Tuesday, April 10, 2018

ARCHITECTURE'S ODD AND ESOTERIC TERMS

Frieze blocks, not freeze blocks.
With its many odd and esoteric terms, the language of architecture seems forever doomed to misuse—not just by lay people, but by professionals as well. For instance, I recently saw a set of blueprints that called for the installation of “freeze blocks”.  After puzzling over this for some time, it dawned on me that the architect meant “frieze” in the Greek sense—as in, “an ornamented band on a building." 

 Not that I’m infallible or anything. In my newspaper column many years ago, I once dozingly suggested using “doors with opaque glass” to brighten dark rooms without sacrificing privacy. Privacy, indeed: An alert reader gently reminded me that “opaque” means "impervious to light.”  The word I wanted, of course, was “translucent.”   
A pocket door. Why?
Because it slides into a pocket
in the wall.

For the inveterate lexophiles among you, I thought I’d set out some of the most frequently misused architectural terms and try to clarify their meanings.  

•  Cement/concrete. This is one of the most misused word pairs of all time. Cement refers exclusively to a fine powder that hardens when you mix it with water. Concrete—a mixture of sand and aggregate all held together by cement—is the familiar stuff foundations and patios are made of.    

•  Contemporary. Back in the 50s and 60s, the stylistic term “contemporary” was more or less synonymous with “Modernist,” since traditional architecture was on the skids back then.  Today, however, contemporary could just as well mean traditional, since the word itself only refers to whatever style is in fashion at the moment.

•  Sliding door/pocket door. Lots of people use the term “sliding door” to refer to a closet door that slides on a track, or to an interior door that disappears into a wall. Strictly speaking, though, the first type is called a “bypassing door”, and the second a “pocket door”.  A sliding door is the glass kind that leads out to the patio.


An honest-to-goodness Palladian window.
•  Wall/partition. This one’s simple: a wall is a wall if it’s on the exterior of a house; it’s a partition if it’s on the interior. In general, every wall is a bearing wall, but not every partition is a bearing partition. Huh?

•  Palladian/palladium. A perennial goof in real estate ads. The term Palladian refers to a very specific window type named for the 16th-century architect Andrea Palladio. It’s divided into three parts, with a half-round “lunette” topping the center section—nothing more, nothing less. Realtors, please note: a single window with a half-round top isn’t Palladian, nor is a plain window divided into three parts.  Oh, and palladium?  That’s a rust-resistant metal, among other things.    
The part that moves is the sash;
the skinny dividers are muntins;
the pieces of glass are lites.

•  Mullion/muntin. A mullion is a relatively heavy vertical or horizontal member that divides individual window units—the familiar post between a pair of double-hung windows, for example. Muntins are the narrow members that divide the glass area itself into panes—what many window makers now call “true divided lites”, to distinguish them from the phony two-dimensional grids that are now more common in the window industry.
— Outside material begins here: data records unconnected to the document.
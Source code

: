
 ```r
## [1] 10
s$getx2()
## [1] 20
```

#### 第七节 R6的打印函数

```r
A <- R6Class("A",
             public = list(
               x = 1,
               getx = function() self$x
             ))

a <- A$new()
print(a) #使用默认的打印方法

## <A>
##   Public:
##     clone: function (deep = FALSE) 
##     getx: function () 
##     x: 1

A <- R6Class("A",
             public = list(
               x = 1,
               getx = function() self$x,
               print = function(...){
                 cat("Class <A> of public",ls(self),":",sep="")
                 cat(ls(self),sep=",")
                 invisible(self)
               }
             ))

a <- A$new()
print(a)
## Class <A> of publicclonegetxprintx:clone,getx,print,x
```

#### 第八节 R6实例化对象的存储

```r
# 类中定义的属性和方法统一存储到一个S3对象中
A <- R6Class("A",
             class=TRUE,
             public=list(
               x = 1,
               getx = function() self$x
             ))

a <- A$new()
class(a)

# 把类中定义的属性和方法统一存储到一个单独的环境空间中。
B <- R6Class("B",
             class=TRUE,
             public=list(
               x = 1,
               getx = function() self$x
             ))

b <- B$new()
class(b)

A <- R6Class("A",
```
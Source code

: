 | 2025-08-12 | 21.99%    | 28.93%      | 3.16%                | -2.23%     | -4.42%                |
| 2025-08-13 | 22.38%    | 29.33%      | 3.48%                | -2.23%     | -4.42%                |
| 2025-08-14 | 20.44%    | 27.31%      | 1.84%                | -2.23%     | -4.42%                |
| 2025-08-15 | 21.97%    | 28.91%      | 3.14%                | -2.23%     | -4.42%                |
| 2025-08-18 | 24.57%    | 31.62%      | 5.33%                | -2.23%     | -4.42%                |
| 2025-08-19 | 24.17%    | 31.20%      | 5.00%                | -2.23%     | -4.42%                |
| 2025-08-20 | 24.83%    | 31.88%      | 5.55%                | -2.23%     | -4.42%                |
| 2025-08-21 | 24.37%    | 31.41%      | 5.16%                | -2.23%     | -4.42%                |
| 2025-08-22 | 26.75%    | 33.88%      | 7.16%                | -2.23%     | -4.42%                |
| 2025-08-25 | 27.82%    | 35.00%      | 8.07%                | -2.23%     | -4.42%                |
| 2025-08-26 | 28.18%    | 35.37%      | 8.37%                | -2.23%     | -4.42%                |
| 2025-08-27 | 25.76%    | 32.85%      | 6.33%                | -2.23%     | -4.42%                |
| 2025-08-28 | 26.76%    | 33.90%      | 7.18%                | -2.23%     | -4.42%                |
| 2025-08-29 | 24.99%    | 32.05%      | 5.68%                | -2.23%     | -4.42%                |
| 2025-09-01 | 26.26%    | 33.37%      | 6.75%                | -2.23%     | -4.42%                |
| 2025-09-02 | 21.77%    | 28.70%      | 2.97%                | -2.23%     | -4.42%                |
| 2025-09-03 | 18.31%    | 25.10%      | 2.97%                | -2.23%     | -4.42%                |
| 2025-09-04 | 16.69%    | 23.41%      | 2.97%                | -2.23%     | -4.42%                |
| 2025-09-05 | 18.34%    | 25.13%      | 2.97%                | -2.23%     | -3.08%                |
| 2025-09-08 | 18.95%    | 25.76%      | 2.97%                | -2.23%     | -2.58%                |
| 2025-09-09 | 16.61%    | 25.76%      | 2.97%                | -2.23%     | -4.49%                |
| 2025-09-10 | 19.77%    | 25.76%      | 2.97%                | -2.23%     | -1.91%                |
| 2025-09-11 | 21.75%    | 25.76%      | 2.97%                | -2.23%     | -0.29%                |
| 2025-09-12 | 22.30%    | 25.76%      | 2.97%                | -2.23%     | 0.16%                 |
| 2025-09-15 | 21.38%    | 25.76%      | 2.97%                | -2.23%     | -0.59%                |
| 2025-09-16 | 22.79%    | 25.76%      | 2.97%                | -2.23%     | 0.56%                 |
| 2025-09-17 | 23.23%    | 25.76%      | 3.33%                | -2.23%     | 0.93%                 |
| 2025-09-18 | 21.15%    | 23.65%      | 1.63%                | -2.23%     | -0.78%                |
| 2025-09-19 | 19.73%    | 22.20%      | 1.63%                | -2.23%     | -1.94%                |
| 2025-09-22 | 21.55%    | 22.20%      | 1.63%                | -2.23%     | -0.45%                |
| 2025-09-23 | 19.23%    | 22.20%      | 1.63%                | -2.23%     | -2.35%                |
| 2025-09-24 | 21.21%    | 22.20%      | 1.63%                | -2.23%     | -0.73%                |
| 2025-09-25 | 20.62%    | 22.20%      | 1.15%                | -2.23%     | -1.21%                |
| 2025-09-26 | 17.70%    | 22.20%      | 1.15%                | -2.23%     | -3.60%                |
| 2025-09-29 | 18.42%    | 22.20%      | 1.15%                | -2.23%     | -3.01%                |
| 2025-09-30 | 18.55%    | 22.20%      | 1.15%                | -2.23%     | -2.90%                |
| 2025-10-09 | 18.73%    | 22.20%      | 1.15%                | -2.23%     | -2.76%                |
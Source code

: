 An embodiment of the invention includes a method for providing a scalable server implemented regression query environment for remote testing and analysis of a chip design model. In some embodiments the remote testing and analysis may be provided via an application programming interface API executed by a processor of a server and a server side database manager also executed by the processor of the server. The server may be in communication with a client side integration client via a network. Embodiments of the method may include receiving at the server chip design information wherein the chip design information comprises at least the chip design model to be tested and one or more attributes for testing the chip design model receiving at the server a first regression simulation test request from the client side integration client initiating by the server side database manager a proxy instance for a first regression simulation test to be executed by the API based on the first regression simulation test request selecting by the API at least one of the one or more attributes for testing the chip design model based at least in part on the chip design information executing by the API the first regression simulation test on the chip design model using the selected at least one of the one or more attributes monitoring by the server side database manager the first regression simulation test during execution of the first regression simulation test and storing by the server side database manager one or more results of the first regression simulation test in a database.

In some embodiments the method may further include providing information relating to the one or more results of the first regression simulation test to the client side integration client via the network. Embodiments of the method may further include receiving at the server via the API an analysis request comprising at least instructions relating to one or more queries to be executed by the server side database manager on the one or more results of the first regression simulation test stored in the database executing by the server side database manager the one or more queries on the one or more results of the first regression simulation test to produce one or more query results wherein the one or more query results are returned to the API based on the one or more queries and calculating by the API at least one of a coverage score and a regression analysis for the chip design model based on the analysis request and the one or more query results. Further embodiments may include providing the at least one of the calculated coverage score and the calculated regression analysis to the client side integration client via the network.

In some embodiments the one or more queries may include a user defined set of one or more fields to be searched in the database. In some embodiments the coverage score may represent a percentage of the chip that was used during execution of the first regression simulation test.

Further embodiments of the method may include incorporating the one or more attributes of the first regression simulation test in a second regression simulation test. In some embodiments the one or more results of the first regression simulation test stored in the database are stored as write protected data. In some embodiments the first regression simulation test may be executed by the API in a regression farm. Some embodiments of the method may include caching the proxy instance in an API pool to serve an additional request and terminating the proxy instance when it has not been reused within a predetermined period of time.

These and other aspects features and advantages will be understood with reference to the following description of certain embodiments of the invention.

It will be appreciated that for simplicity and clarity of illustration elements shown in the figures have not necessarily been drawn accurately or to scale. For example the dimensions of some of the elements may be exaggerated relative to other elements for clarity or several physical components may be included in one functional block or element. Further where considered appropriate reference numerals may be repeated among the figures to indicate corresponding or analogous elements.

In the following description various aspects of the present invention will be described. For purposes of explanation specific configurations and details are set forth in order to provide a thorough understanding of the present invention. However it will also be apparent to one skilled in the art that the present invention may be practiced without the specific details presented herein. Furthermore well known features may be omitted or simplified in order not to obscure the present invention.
•  Window/sash/glazing/lite/fenestration. As you can tell from the preceding, window terms are among the most confusing in architecture, but here goes: Window refers to the entire assembly—jambs, glass, the works.  The sash is the portion of the window that moves, if any.  Glazing refers to all the glass surfaces in general; lites are the individual panes of glass that make up the glazing.  Fenestration is the arrangement of windows in a wall, though it can refer to doorways as well.  

Phew. Time for a nice cool drink with plenty of frieze blocks.